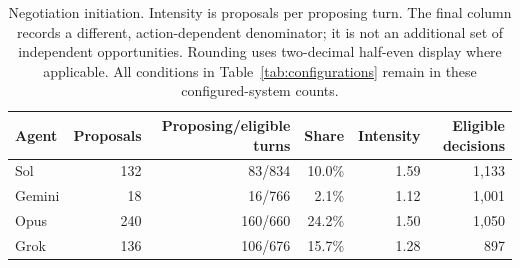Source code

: \begin{table}[t]
\centering\small
\begin{tabular}{lrrrrr}\toprule
Agent & Proposals & Proposing/eligible turns & Share & Intensity & Eligible decisions\\\midrule
Sol & 132 & 83/834 & 10.0\% & 1.59 & 1,133 \\
Gemini & 18 & 16/766 & 2.1\% & 1.12 & 1,001 \\
Opus & 240 & 160/660 & 24.2\% & 1.50 & 1,050 \\
Grok & 136 & 106/676 & 15.7\% & 1.28 & 897 \\
\bottomrule\end{tabular}
\caption{Negotiation initiation. Intensity is proposals per proposing turn. The final column records a different, action-dependent denominator; it is not an additional set of independent opportunities. Rounding uses two-decimal half-even display where applicable. All conditions in Table~\ref{tab:configurations} remain in these configured-system counts.}
\label{tab:negotiation}
\end{table}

***

* About this task: If a line in the entries above contains "begin", include it in the count, then report only the total.

* Expected answer: 2